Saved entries
↓↓↓

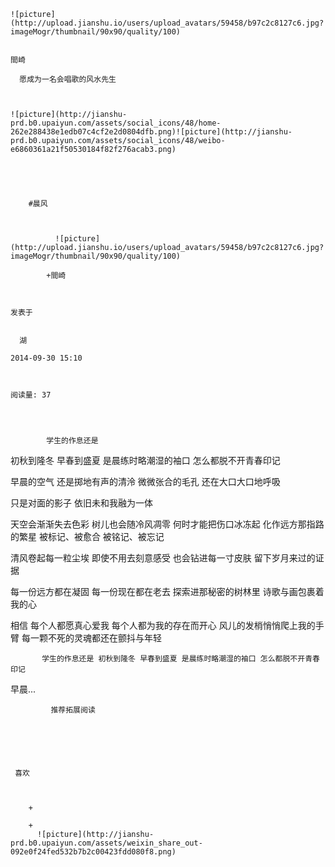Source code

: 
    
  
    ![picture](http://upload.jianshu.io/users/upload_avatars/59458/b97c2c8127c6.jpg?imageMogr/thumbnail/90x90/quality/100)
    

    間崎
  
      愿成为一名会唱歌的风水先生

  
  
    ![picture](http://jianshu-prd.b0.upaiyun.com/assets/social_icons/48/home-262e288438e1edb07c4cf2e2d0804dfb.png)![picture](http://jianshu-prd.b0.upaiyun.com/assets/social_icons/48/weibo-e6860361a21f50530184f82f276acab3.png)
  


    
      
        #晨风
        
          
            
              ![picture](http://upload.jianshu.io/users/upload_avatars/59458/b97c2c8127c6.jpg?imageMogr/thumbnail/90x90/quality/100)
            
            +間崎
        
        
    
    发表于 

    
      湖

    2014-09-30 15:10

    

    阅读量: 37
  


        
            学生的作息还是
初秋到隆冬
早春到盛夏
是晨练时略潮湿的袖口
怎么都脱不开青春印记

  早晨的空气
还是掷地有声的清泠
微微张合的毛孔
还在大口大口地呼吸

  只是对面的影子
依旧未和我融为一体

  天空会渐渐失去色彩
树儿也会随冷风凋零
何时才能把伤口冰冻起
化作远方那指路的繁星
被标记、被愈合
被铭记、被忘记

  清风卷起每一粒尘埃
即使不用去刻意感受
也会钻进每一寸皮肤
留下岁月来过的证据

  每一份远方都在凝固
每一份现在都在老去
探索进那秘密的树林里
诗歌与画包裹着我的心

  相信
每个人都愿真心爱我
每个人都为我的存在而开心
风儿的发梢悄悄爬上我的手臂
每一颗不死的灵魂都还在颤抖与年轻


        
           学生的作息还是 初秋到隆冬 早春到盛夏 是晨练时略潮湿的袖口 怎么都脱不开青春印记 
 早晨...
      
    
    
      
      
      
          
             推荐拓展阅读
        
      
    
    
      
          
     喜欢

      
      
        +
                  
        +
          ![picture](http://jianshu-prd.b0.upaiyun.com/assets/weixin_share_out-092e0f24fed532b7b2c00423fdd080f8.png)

↑↑↑

Without carrying over any picture, retype the records above word for word.

__TASK OUTPUT__:
Source code

: 
    
  
    ![picture](http://upload.jianshu.io/users/upload_avatars/59458/b97c2c8127c6.jpg?imageMogr/thumbnail/90x90/quality/100)
    

    間崎
  
      愿成为一名会唱歌的风水先生

  
  
    ![picture](http://jianshu-prd.b0.upaiyun.com/assets/social_icons/48/home-262e288438e1edb07c4cf2e2d0804dfb.png)![picture](http://jianshu-prd.b0.upaiyun.com/assets/social_icons/48/weibo-e6860361a21f50530184f82f276acab3.png)
  


    
      
        #晨风
        
          
            
              ![picture](http://upload.jianshu.io/users/upload_avatars/59458/b97c2c8127c6.jpg?imageMogr/thumbnail/90x90/quality/100)
            
            +間崎
        
        
    
    发表于 

    
      湖

    2014-09-30 15:10

    

    阅读量: 37
  


        
            学生的作息还是
初秋到隆冬
早春到盛夏
是晨练时略潮湿的袖口
怎么都脱不开青春印记

  早晨的空气
还是掷地有声的清泠
微微张合的毛孔
还在大口大口地呼吸

  只是对面的影子
依旧未和我融为一体

  天空会渐渐失去色彩
树儿也会随冷风凋零
何时才能把伤口冰冻起
化作远方那指路的繁星
被标记、被愈合
被铭记、被忘记

  清风卷起每一粒尘埃
即使不用去刻意感受
也会钻进每一寸皮肤
留下岁月来过的证据

  每一份远方都在凝固
每一份现在都在老去
探索进那秘密的树林里
诗歌与画包裹着我的心

  相信
每个人都愿真心爱我
每个人都为我的存在而开心
风儿的发梢悄悄爬上我的手臂
每一颗不死的灵魂都还在颤抖与年轻


        
           学生的作息还是 初秋到隆冬 早春到盛夏 是晨练时略潮湿的袖口 怎么都脱不开青春印记 
 早晨...
      
    
    
      
      
      
          
             推荐拓展阅读
        
      
    
    
      
          
     喜欢

      
      
        +
                  
        +
          ![picture](http://jianshu-prd.b0.upaiyun.com/assets/weixin_share_out-092e0f24fed532b7b2c00423fdd080f8.png)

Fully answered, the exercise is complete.